In a Oct. 8 letter, released Wednesday, Hevesi said a 1980 ruling by the New York Supreme Court supports extending benefits of heterosexual spouses to homosexual married couples in Canada for retirement purposes in New York, where same-sex marriages remain illegal. As the comptroller, Hevesi has complete control over the state pension system, which covers nearly 1 million current and former government employees in the state.
"Based on current law, the Retirement System will recognize a same-sex Canadian marriage in the same manner as an opposite-sex New York marriage, under the principle of comity,” he wrote.
Hevesi’s letter came as a response to a letter from public employee Mark Daigneault questioning the matter.

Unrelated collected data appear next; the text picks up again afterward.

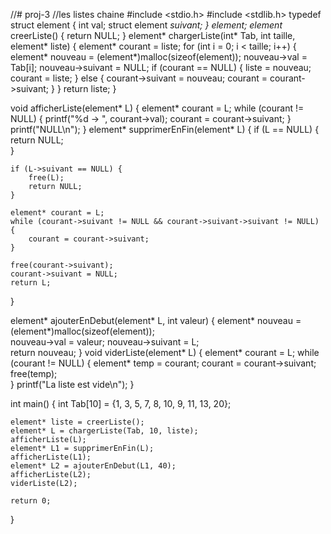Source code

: //# proj-3
//les listes chaine
#include <stdio.h>
#include <stdlib.h>
typedef struct element {
    int val;
    struct element *suivant;
} element;
element* creerListe() {
    return NULL;
}
element* chargerListe(int* Tab, int taille, element* liste) {
    element* courant = liste;
    for (int i = 0; i < taille; i++) {
        element* nouveau = (element*)malloc(sizeof(element)); 
        nouveau->val = Tab[i];
        nouveau->suivant = NULL;
        if (courant == NULL) {
            liste = nouveau;
            courant = liste;
        } else {
            courant->suivant = nouveau;
            courant = courant->suivant;
        }
    }
    return liste;
}

void afficherListe(element* L) {
    element* courant = L;
    while (courant != NULL) {
        printf("%d -> ", courant->val);
        courant = courant->suivant;
    }
    printf("NULL\n");
}
element* supprimerEnFin(element* L) {
    if (L == NULL) {
        return NULL;  
    }

    if (L->suivant == NULL) {
        free(L); 
        return NULL;
    }

    element* courant = L;
    while (courant->suivant != NULL && courant->suivant->suivant != NULL) {
        courant = courant->suivant;
    }
    
    free(courant->suivant);  
    courant->suivant = NULL;  
    return L;
}

element* ajouterEnDebut(element* L, int valeur) {
    element* nouveau = (element*)malloc(sizeof(element));  
    nouveau->val = valeur;
    nouveau->suivant = L;  
    return nouveau; 
}
void viderListe(element* L) {
    element* courant = L;
    while (courant != NULL) {
        element* temp = courant;
        courant = courant->suivant;
        free(temp);  
    }
    printf("La liste est vide\n");
}

int main() {
    int Tab[10] = {1, 3, 5, 7, 8, 10, 9, 11, 13, 20};
    
    element* liste = creerListe();  
    element* L = chargerListe(Tab, 10, liste);  
    afficherListe(L);   
    element* L1 = supprimerEnFin(L);  
    afficherListe(L1);  
    element* L2 = ajouterEnDebut(L1, 40);  
    afficherListe(L2);  
    viderListe(L2);  
    
    return 0;
}

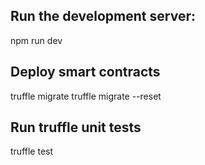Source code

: ## Run the development server:
npm run dev

## Deploy smart contracts
truffle migrate
truffle migrate --reset

## Run truffle unit tests
truffle test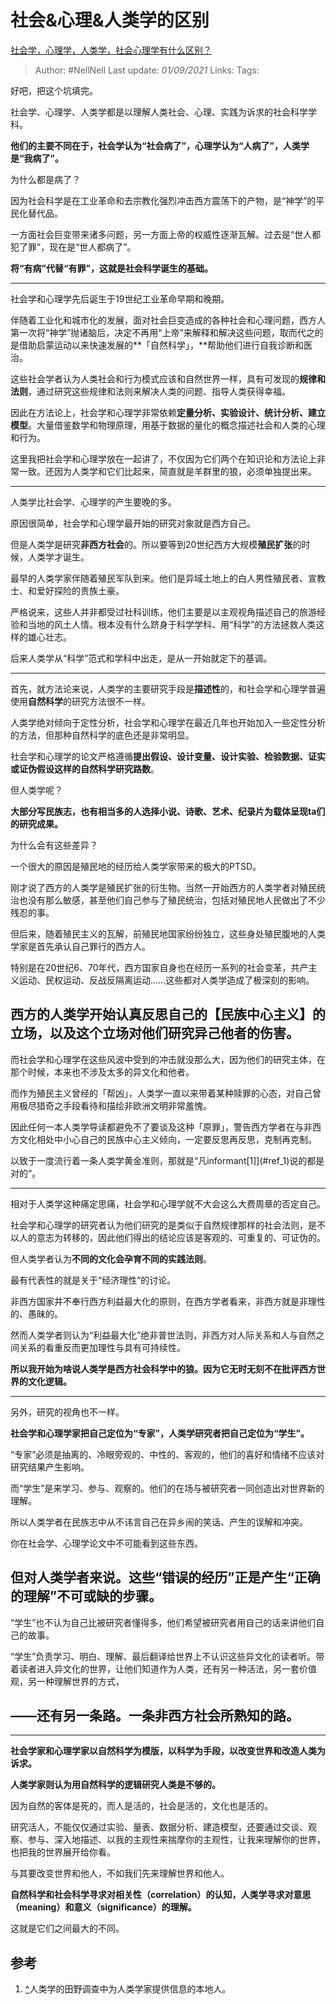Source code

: # 社会&心理&人类学的区别
[社会学，心理学，人类学，社会心理学有什么区别？](https://www.zhihu.com/question/314730723/answer/672527801)

> Author: #NellNell
Last update: *01/09/2021*
Links:
Tags:

好吧，把这个坑填完。

社会学、心理学、人类学都是以理解人类社会、心理、实践为诉求的社会科学学科。

**他们的主要不同在于，社会学认为“社会病了”，心理学认为“人病了”，人类学是“我病了”。**

为什么都是病了？

因为社会科学是在工业革命和去宗教化强烈冲击西方震荡下的产物，是“神学”的平民化替代品。

一方面社会巨变带来诸多问题，另一方面上帝的权威性逐渐瓦解。过去是“世人都犯了罪”，现在是“世人都病了”。

**将“有病”代替“有罪”，这就是社会科学诞生的基础。**

---

社会学和心理学先后诞生于19世纪工业革命早期和晚期。

伴随着工业化和城市化的发展，面对社会巨变造成的各种社会和心理问题，西方人第一次将“神学”抛诸脑后，决定不再用“上帝”来解释和解决这些问题，取而代之的是借助启蒙运动以来快速发展的**「自然科学」，**帮助他们进行自我诊断和医治。

这些社会学者认为人类社会和行为模式应该和自然世界一样，具有可发现的**规律和法则**，通过研究这些规律和法则来解决人类的问题、指导人类获得幸福。

因此在方法论上，社会学和心理学非常依赖**定量分析、实验设计、统计分析、建立模型**。大量借鉴数学和物理原理，用基于数据的量化的概念描述社会和人类的心理和行为。

这里我把社会学和心理学放在一起讲了，不仅因为它们两个在知识论和方法论上非常一致。还因为人类学和它们比起来，简直就是羊群里的狼，必须单独提出来。

---

人类学比社会学、心理学的产生要晚的多。

原因很简单，社会学和心理学最开始的研究对象就是西方自己。

但是人类学是研究**非西方社会**的。所以要等到20世纪西方大规模**殖民扩张**的时候，人类学才诞生。

最早的人类学家伴随着殖民军队到来。他们是异域土地上的白人男性殖民者、宣教士、和爱好探险的贵族土豪。

严格说来，这些人并非都受过社科训练，他们主要是以主观视角描述自己的旅游经验和当地的风土人情。根本没有什么跻身于科学学科、用“科学”的方法拯救人类这样的雄心壮志。

后来人类学从“科学”范式和学科中出走，是从一开始就定下的基调。

---

首先，就方法论来说，人类学的主要研究手段是**描述性**的，和社会学和心理学普遍使用**自然科学**的研究方法很不一样。

人类学绝对倾向于定性分析，社会学和心理学在最近几年也开始加入一些定性分析的方法，但那种自然科学的底色还是非常明显。

社会学和心理学的论文严格遵循**提出假设、设计变量、设计实验、检验数据、证实或证伪假设这样的自然科学研究路数**。

但人类学呢？

**大部分写民族志，也有相当多的人选择小说、诗歌、艺术、纪录片为载体呈现ta们的研究成果。**

为什么会有这些差异？

一个很大的原因是殖民地的经历给人类学家带来的极大的PTSD。

刚才说了西方的人类学是殖民扩张的衍生物。当然一开始西方的人类学者对殖民统治也没有那么敏感，甚至他们自己参与了殖民统治，包括对殖民地人民做出了不少残忍的事。

但后来，随着殖民主义的瓦解，前殖民地国家纷纷独立，这些身处殖民腹地的人类学家是首先承认自己罪行的西方人。

特别是在20世纪6、70年代，西方国家自身也在经历一系列的社会变革，共产主义运动、民权运动、反战反隔离运动……这些都对人类学造成了极深刻的影响。

## **西方的人类学开始认真反思自己的【民族中心主义】的立场，以及这个立场对他们研究异己他者的伤害。**

而社会学和心理学在这些风波中受到的冲击就没那么大，因为他们的研究主体，在那个时候，本来也不涉及太多的异文化和他者。

而作为殖民主义曾经的「帮凶」，人类学一直以来带着某种赎罪的心态，对自己曾用极尽猎奇之手段看待和描绘非欧洲文明非常羞愧。

因此任何一本人类学导读都避免不了要谈及这种「原罪」，警告西方学者在与非西方文化相处中小心自己的民族中心主义倾向，一定要反思再反思，克制再克制。

以致于一度流行着一条人类学黄金准则，那就是“凡informant[1]](#ref_1)说的都是对的“。

---

相对于人类学这种痛定思痛，社会学和心理学就不大会这么大费周章的否定自己。

社会学和心理学的研究者认为他们研究的是类似于自然规律那样的社会法则，是不以人的意志为转移的，因此他们得出的结论应该是客观的、可重复的、可证伪的。

但人类学者认为**不同的文化会孕育不同的实践法则**。

最有代表性的就是关于“经济理性”的讨论。

非西方国家并不奉行西方利益最大化的原则，在西方学者看来，非西方就是非理性的、愚昧的。

然而人类学者则认为“利益最大化”绝非普世法则，非西方对人际关系和人与自然之间关系的看重反而更加理性与具有可持续性。

**所以我开始为啥说人类学是西方社会科学中的狼。因为它无时无刻不在批评西方世界的文化逻辑。**

---

另外，研究的视角也不一样。

**社会学和心理学家把自己定位为“专家”，人类学研究者把自己定位为“学生”。**

“专家”必须是抽离的、冷眼旁观的、中性的、客观的，他们的喜好和情绪不应该对研究结果产生影响。

而“学生”是来学习、参与、观察的。他们的在场与被研究者一同创造出对世界新的理解。

所以人类学者在民族志中从不讳言自己在异乡闹的笑话、产生的误解和冲突。

你在社会学、心理学论文中不可能看到这些东西。

## 但对人类学者来说。这些“错误的经历”正是产生“正确的理解”不可或缺的步骤。

“学生”也不认为自己比被研究者懂得多，他们希望被研究者用自己的话来讲他们自己的故事。

“学生”负责学习、明白、理解、最后翻译给世界上不认识这些异文化的读者听。带着读者进入异文化的世界，让他们知道作为人类，还有另一种活法，另一套价值观，另一种理解世界的方式，

## ——还有另一条路。一条非西方社会所熟知的路。

---

**社会学家和心理学家以自然科学为模版，以科学为手段，以改变世界和改造人类为诉求。**

**人类学家则认为用自然科学的逻辑研究人类是不够的。**

因为自然的客体是死的，而人是活的，社会是活的，文化也是活的。

研究活人，不能仅仅通过实验、量表、数据分析、建造模型，还要通过交谈、观察、参与、深入地描述、以我的主观性来揣摩你的主观性，让我来理解你的世界，也把我的世界展开给你看。

与其要改变世界和他人，不如我们先来理解世界和他人。

**自然科学和社会科学寻求对相关性（correlation）的认知，人类学寻求对意思（meaning）和意义（significance）的理解。**

这就是它们之间最大的不同。

## 参考

1.  [^](#ref_1_0)人类学的田野调查中为人类学家提供信息的本地人。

While Massachusetts remains the only state in the nation to legalize same-sex marriages, The New York State and Local Retirement System, according to pro-homosexual group Empire State Pride Agenda, is the first government entity in New York state to recognize same-sex marriages as legally identical to marriages between heterosexuals.
"It ensures that all families in New York have what they need to take care of themselves, particularly in times of crisis like the death of the main provider for the family,” said the group’s Executive Director Alan Van Capelle.
Michael Long who heads the state Conservative Party in favor of a constitutional amendment banning homosexual marriage has threatened suit against Hevesi’s decision.
"This is theft of the taxpayers' money and pension funds," Long said, noting that the decision would force many private pension funds in New York to follow the same “slippery slope” as Hevesi.
While Massachusetts remains the only state in the nation to legalize same-sex marriage, religious and pro-family groups, who believe marriage should be a union between a man and a woman only, fear Hevesi’s decision will only further the pro-homosexual agenda and “help pave the way for same-sex marriage in New York state.”
Roman Catholic bishops in New York are worried the act “will be one more piece of evidence to bolster the legal case for anyone bringing suit to challenge the state's marriage laws,” said Dennis Poust, a spokesman for the state Catholic Conference.